Quaker Oats state that items beyond this date are safe to eat but may undergo flavor and color changes, along with losing some nutritional value.
- Instant Oatmeal/Steel Cut Oatmeal/Irish Oatmeal – Stored correctly, these varieties will last you one to two years in the pantry.
- Flavored/Cream Oatmeal – With the addition of more perishable items like fruit or berries, this type of oatmeal has a shorter shelf life of around six to nine months.
- One-minute Oatmeal/Five-minute Oatmeal – Can last anywhere from two to three years stored in the pantry.
- Cooked Oatmeal – If refrigerated, you have between five and seven days to consume cooked oatmeal before it turns bad. You can also opt to store cooked oatmeal portions in the freezer. Consume within three months for best quality.
How To Tell If Oatmeal Has Gone Bad
While oatmeal is unlikely to go rancid, it certainly can become moldy if not stored correctly.
Weevils are also something to watch out for; although they aren’t dangerous to eat, they are not something you necessarily want to consume with your breakfast bowl of porridge!

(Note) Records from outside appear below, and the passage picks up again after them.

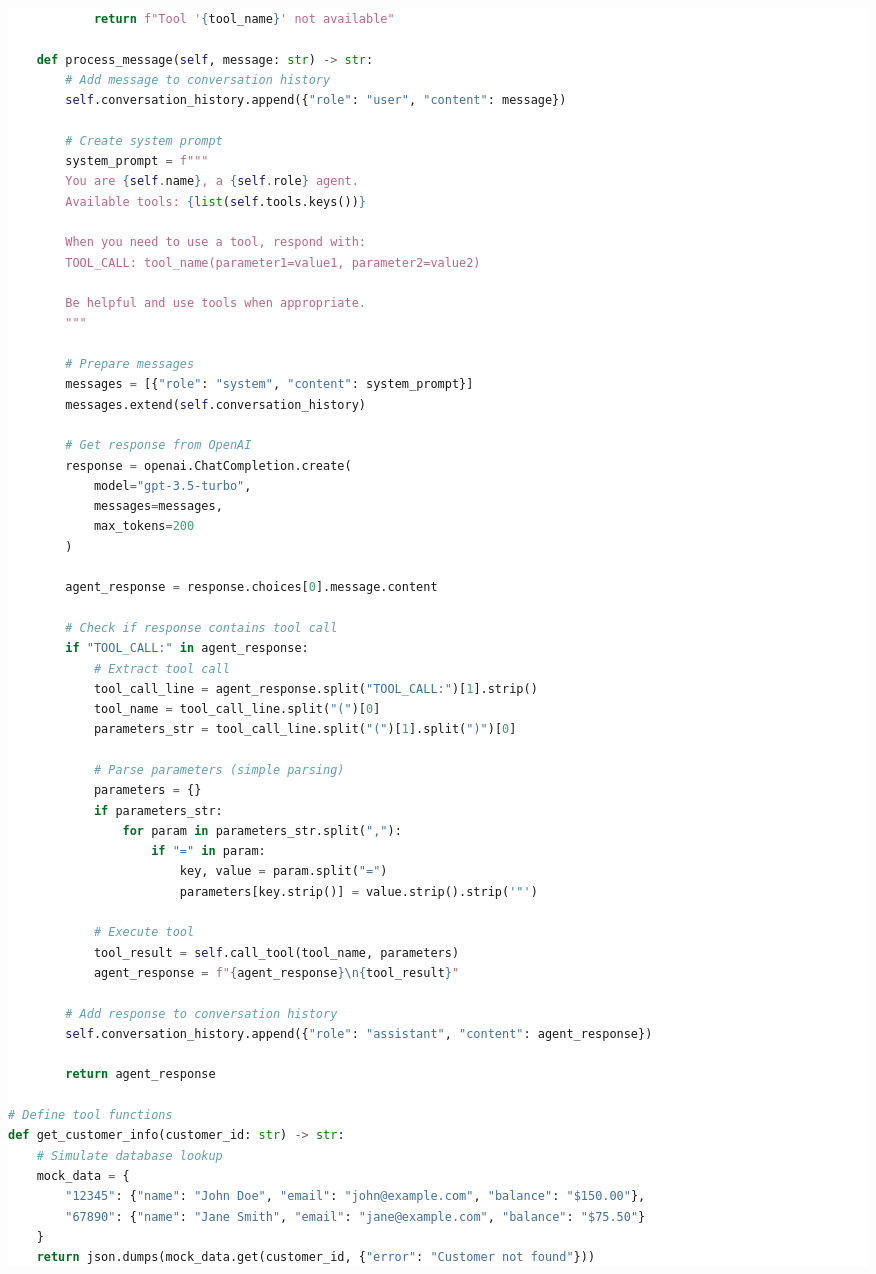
 ```python
            return f"Tool '{tool_name}' not available"
    
    def process_message(self, message: str) -> str:
        # Add message to conversation history
        self.conversation_history.append({"role": "user", "content": message})
        
        # Create system prompt
        system_prompt = f"""
        You are {self.name}, a {self.role} agent.
        Available tools: {list(self.tools.keys())}
        
        When you need to use a tool, respond with:
        TOOL_CALL: tool_name(parameter1=value1, parameter2=value2)
        
        Be helpful and use tools when appropriate.
        """
        
        # Prepare messages
        messages = [{"role": "system", "content": system_prompt}]
        messages.extend(self.conversation_history)
        
        # Get response from OpenAI
        response = openai.ChatCompletion.create(
            model="gpt-3.5-turbo",
            messages=messages,
            max_tokens=200
        )
        
        agent_response = response.choices[0].message.content
        
        # Check if response contains tool call
        if "TOOL_CALL:" in agent_response:
            # Extract tool call
            tool_call_line = agent_response.split("TOOL_CALL:")[1].strip()
            tool_name = tool_call_line.split("(")[0]
            parameters_str = tool_call_line.split("(")[1].split(")")[0]
            
            # Parse parameters (simple parsing)
            parameters = {}
            if parameters_str:
                for param in parameters_str.split(","):
                    if "=" in param:
                        key, value = param.split("=")
                        parameters[key.strip()] = value.strip().strip('"')
            
            # Execute tool
            tool_result = self.call_tool(tool_name, parameters)
            agent_response = f"{agent_response}\n{tool_result}"
        
        # Add response to conversation history
        self.conversation_history.append({"role": "assistant", "content": agent_response})
        
        return agent_response

# Define tool functions
def get_customer_info(customer_id: str) -> str:
    # Simulate database lookup
    mock_data = {
        "12345": {"name": "John Doe", "email": "john@example.com", "balance": "$150.00"},
        "67890": {"name": "Jane Smith", "email": "jane@example.com", "balance": "$75.50"}
    }
    return json.dumps(mock_data.get(customer_id, {"error": "Customer not found"}))

```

Here are some changes that may indicate your oatmeal has gone bad.
- Color or texture changes – if your oatmeal appears darker or lighter than it should be or seems powdery, it is not fit for consumption. The appearance of fuzz or mold is a pretty clear sign to get rid of the packet.
- Odd smell or taste – if you detect any sour or generally “off” odors, better to not take any chances – throw it out and invest in a new packet.
- Creepy crawlies – If you are not sure whether your oatmeal is infested with weevils, sprinkle a little into a bowl filled with water and see if any bugs float to the top.
What Happens If You Eat Expired Oatmeal?
If your oatmeal has been stored correctly and passes all the checks above, there is no danger in consuming it.
At worst, there may be some changes to the texture or flavor and you may be missing out on some of the nutritional value, but it’s perfectly safe to eat.
If, however, the oatmeal has in fact gone bad, there are the usual dangers involved with eating moldy or rancid food. You’ll know during the preparation process or after the first bite if your oatmeal is bad – consuming a small amount is not harmful.
How To Store Oatmeal
The two biggest threats to oatmeal long term are exposure to air – causing oxidization – and moisture.
Before opening a package of oatmeal, it’s fine to store as is, in a dark, cool area such as a pantry.
After opening, we recommend reducing exposure to air and moisture by transferring the oatmeal into a re-sealable plastic bag or airtight container. This will protect it from spoiling more quickly or being infested with bugs.
Steel cut oats are a whole-grain product which contain more oil than rolled oat varieties, therefore, they are prone to going rancid faster than other products.
We recommend storing steel cut oats in a tightly sealed container in the fridge or freezer to extend their shelf life.